Varrone dice che gli antichi Romani … ai Tria Fata diedero dei nomi derivanti dal partorire e dal nono e decimo mese.
Le parole di Gellio ci mostrano dunque che il termine tramite cui si designava il «verdetto» pronunziato dalle dee (fatum, fata) poteva costituire direttamente il nome con cui queste divinità erano chiamate (Tria Fata). Evidentemente i fata – i «detti determinanti» pronunziati da una potenza divina – avevano assunto il ruolo e la figura di divinità autonoma. Questo fenomeno ci mette di fronte a un’ennesima applicazione del già citato principio che Servio descrive come tipico della religione romana: «si sa che le divinità (numina) ricevono i loro nomi (nomina) dagli officia che svolgono»2. In base allo stesso modello le divinità che hanno come officium quello di determinare i fata degli uomini, possono assumere direttamente il nomen di Fata. Sotto i nostri occhi vediamo prendere forma una catena di senso che rivela – ancora una volta – l’estrema produttività e flessibilità tipiche del politeismo romano: sempre pronto a creare nuove rappresentazioni religiose reinterpretando quelle già esistenti3.
1. Il genere dei «Fata».
Possiamo essere certi del fatto che questo appellativo delle divinità del destino, alternativo a Parcae, ha goduto di una certa fortuna nella tradizione romana. Già Properzio attribuisce espressamente l’appellativo di Fata a quelle che altrove sono definite Parcae. Ecco infatti come il fantasma di Cinzia riafferma, attraverso un solenne giuramento, la propria fedeltà al poeta4:
Giuro sul non riavvolgibile [ / non revocabile] (nulli revolubile carmen) canto dei Fata …
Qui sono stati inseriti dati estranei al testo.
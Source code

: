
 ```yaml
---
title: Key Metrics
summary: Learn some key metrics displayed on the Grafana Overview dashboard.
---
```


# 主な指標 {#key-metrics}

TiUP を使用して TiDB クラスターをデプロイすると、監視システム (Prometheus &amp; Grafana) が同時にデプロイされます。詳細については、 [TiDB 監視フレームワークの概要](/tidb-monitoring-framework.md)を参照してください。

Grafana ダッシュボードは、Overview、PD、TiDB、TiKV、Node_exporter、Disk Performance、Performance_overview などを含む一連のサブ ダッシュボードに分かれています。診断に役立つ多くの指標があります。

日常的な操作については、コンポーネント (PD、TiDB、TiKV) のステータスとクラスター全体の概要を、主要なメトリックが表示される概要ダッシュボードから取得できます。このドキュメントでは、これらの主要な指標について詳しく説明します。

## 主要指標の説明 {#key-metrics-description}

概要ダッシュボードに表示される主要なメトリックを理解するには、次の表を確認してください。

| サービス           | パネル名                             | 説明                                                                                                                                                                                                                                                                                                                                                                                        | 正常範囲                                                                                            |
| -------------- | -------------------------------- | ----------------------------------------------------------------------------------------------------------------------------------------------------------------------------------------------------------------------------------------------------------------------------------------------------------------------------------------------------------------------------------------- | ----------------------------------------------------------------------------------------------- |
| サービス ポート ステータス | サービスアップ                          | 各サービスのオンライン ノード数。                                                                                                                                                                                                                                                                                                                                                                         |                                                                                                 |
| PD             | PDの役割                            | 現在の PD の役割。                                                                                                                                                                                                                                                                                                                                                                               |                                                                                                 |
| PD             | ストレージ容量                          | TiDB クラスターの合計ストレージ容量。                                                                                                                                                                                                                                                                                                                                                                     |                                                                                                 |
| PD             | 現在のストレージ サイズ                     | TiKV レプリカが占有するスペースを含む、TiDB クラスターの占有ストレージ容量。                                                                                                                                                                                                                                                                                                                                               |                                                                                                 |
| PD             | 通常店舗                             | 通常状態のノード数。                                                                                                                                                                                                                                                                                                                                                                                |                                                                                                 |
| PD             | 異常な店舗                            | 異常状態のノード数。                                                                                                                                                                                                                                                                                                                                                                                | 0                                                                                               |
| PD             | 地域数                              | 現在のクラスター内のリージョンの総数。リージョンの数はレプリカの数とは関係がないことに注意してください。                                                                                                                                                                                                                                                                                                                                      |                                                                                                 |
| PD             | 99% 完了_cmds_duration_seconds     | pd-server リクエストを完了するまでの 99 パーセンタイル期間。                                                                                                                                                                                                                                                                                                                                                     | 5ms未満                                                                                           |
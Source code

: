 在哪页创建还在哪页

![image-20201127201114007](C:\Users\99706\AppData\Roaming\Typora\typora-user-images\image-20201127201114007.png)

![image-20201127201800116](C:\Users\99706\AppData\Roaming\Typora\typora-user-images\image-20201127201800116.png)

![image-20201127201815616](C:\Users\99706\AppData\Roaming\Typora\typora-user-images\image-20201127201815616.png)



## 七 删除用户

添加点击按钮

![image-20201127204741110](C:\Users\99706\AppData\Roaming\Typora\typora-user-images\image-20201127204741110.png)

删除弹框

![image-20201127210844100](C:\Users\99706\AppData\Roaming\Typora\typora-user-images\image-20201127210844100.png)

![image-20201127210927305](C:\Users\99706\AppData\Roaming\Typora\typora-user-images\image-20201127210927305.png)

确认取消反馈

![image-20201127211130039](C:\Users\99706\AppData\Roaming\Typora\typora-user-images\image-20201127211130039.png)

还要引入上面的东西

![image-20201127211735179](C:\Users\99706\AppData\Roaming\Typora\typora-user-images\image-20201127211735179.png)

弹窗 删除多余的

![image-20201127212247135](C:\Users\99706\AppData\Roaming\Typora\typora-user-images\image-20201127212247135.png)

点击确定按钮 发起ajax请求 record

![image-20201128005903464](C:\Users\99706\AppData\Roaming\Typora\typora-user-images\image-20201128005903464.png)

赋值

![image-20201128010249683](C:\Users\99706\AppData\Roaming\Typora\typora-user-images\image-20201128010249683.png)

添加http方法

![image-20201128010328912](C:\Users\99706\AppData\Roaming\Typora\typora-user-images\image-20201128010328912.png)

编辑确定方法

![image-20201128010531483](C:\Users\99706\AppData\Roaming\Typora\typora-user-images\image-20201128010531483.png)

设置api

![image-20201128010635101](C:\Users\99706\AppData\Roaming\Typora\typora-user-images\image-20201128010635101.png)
La metafora è bella, molto properziana nella sua arditezza, ma esplicita. Quel «canto non riavvolgibile», infatti, fonde due tratti tipicamente attribuiti alle divinità del destino, il filare (proprio delle Moire greche) e la parola, la profezia (proprio, come sappiamo, delle Parche romane). Dei Fata troviamo inoltre menzione in una iscrizione scoperta nel 1890 nella zona nord del Campo Marzio – risalente all’1 d.C. e connessa ai Ludi indetti per il ritorno di Augusto – nella quale sono contenute dediche a quindici diverse divinità: fra esse sono ricordati anche i Fata Divina; mentre il teonimo Tria Fata ricorre in varie iscrizioni sepolcrali5. Sappiamo inoltre che con Tria Fata si indicava anche una zona del Foro, presso i Rostra Augusti, di rimpetto alla Curia e non lontano dal tempio di Giano. Vi sorgeva un gruppo statuario raffigurante tre figure femminili, che Plinio definiva però «Sibille»6. Si tratta peraltro di una identificazione (o confusione) che non può sorprenderci, visto che tutte queste figure soprannaturali hanno in comune il carattere fatidico della parola pronunziata. Ciò detto proviamo a chiederci: che cosa si immaginavano, concretamente, i Romani quando parlavano dei Fata o Tria Fata? Di queste divinità conosciamo la vis e l’officium, ossia la specifica capacità di intervento e la provincia sulla quale esercitavano il proprio potere: ossia il destino, il corso che gli eventi avrebbero seguito relativamente a una certa persona o a un certo gruppo. Ma a parte vis e officium, che tipo di rappresentazione era associata a questi Fata o Tria Fata? Piú semplicemente, quando parlavano di Fata o Tria Fata i Romani si immaginavano dei maschi o delle femmine? Di per sé il nome che portano, al neutro plurale, non ci permetterebbe infatti di stabilirlo.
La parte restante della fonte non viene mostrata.